Given information.
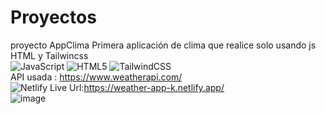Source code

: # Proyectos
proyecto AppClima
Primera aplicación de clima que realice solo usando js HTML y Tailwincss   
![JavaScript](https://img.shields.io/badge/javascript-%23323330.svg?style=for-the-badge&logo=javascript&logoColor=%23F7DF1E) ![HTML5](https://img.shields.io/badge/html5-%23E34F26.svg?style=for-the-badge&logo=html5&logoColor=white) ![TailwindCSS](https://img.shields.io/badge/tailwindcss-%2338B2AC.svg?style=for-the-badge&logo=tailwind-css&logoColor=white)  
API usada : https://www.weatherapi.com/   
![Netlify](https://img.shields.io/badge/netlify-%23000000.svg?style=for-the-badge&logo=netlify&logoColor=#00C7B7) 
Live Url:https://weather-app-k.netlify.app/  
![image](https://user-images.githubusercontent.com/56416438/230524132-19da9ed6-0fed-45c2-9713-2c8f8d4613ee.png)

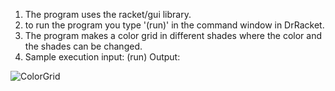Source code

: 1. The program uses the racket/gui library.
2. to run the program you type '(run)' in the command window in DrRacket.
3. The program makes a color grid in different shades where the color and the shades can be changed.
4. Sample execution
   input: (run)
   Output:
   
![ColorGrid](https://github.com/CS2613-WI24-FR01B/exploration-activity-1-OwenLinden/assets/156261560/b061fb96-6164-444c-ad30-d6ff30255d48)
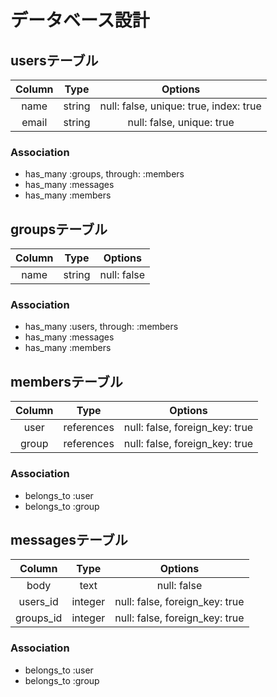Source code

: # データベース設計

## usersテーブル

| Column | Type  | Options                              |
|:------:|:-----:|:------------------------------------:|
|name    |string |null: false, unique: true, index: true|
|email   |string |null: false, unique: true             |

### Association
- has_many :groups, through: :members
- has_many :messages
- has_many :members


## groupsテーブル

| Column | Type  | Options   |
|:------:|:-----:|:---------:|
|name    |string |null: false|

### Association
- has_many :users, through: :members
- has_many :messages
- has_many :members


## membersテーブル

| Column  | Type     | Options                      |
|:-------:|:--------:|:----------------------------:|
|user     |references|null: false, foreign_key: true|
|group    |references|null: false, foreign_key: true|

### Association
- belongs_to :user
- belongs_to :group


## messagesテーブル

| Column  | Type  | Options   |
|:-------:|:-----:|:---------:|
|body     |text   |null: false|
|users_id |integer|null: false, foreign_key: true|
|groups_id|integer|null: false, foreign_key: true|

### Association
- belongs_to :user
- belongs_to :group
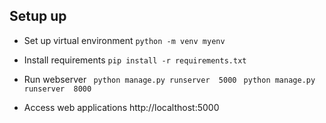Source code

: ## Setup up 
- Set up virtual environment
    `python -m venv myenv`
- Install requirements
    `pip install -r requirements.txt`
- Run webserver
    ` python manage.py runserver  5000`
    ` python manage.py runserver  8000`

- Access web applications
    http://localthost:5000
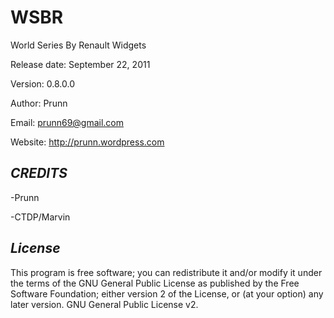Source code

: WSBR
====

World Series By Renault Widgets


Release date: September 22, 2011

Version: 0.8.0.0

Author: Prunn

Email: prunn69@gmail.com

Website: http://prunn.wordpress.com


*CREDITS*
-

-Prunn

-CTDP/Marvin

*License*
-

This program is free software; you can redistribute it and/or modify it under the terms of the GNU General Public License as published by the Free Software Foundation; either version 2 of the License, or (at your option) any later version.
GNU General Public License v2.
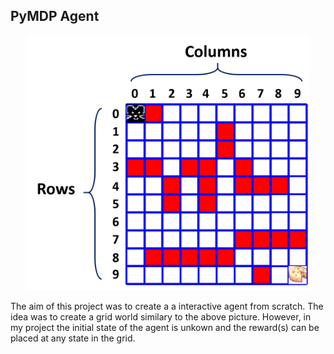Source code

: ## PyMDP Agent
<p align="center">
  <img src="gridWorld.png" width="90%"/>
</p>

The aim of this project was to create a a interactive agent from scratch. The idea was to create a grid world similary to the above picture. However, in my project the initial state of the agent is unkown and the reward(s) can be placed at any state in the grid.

--

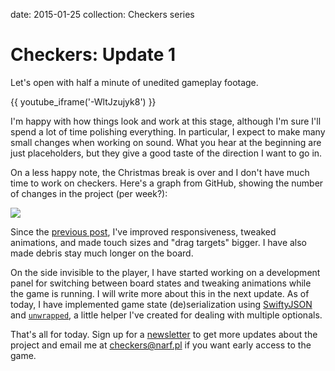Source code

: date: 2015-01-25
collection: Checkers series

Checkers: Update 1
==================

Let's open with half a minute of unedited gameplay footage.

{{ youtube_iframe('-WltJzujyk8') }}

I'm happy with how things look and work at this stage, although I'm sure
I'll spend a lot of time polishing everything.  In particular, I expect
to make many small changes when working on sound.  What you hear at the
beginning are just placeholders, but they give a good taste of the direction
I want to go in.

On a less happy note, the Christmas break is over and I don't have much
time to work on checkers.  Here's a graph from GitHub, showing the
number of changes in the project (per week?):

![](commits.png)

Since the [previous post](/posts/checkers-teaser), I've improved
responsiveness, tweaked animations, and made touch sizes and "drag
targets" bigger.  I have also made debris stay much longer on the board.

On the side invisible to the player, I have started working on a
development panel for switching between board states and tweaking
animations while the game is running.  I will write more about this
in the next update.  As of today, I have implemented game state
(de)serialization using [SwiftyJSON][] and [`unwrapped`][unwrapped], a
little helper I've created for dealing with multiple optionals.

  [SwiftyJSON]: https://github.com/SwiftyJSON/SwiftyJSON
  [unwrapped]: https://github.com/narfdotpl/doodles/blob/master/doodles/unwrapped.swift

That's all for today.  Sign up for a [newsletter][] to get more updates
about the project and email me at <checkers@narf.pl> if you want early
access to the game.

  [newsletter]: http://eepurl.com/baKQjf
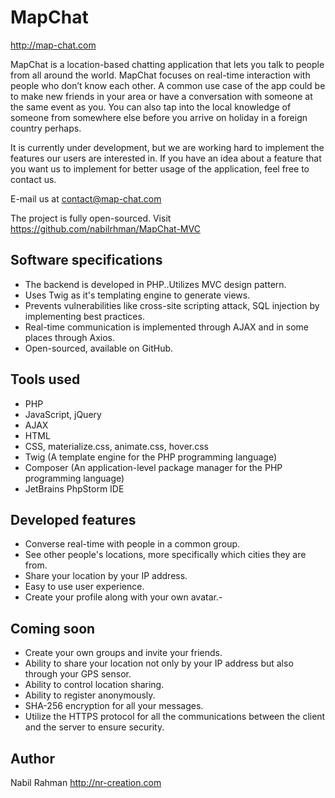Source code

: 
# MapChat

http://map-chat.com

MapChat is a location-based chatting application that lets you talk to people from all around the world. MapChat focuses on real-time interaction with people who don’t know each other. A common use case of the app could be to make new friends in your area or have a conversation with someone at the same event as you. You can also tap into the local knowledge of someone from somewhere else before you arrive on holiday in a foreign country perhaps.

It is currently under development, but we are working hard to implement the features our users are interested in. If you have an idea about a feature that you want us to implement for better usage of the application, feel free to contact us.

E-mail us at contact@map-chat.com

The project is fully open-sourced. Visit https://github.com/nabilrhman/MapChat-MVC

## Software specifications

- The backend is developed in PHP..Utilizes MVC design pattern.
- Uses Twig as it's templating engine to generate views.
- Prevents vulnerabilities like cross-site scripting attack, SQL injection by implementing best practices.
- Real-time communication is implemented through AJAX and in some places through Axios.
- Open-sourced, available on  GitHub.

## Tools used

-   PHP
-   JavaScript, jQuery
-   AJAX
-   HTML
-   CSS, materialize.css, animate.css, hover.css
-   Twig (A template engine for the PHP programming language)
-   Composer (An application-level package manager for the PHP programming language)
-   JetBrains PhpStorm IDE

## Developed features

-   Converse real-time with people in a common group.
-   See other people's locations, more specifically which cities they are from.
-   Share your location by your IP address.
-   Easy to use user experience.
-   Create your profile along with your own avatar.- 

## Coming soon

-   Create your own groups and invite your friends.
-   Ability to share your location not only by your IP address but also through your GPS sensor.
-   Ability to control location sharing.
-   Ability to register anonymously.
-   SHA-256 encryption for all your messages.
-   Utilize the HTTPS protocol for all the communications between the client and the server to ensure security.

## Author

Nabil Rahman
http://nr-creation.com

What you need to do.
For the listing above, print only the lines starting at the line containing "I'll spend a" and ending at the line containing "little helper I've", exactly, both included.

Answer to the problem.
I'll spend a lot of time polishing everything.  In particular, I expect
to make many small changes when working on sound.  What you hear at the
beginning are just placeholders, but they give a good taste of the direction
I want to go in.

On a less happy note, the Christmas break is over and I don't have much
time to work on checkers.  Here's a graph from GitHub, showing the
number of changes in the project (per week?):

![](commits.png)

Since the [previous post](/posts/checkers-teaser), I've improved
responsiveness, tweaked animations, and made touch sizes and "drag
targets" bigger.  I have also made debris stay much longer on the board.

On the side invisible to the player, I have started working on a
development panel for switching between board states and tweaking
animations while the game is running.  I will write more about this
in the next update.  As of today, I have implemented game state
(de)serialization using [SwiftyJSON][] and [`unwrapped`][unwrapped], a
little helper I've created for dealing with multiple optionals.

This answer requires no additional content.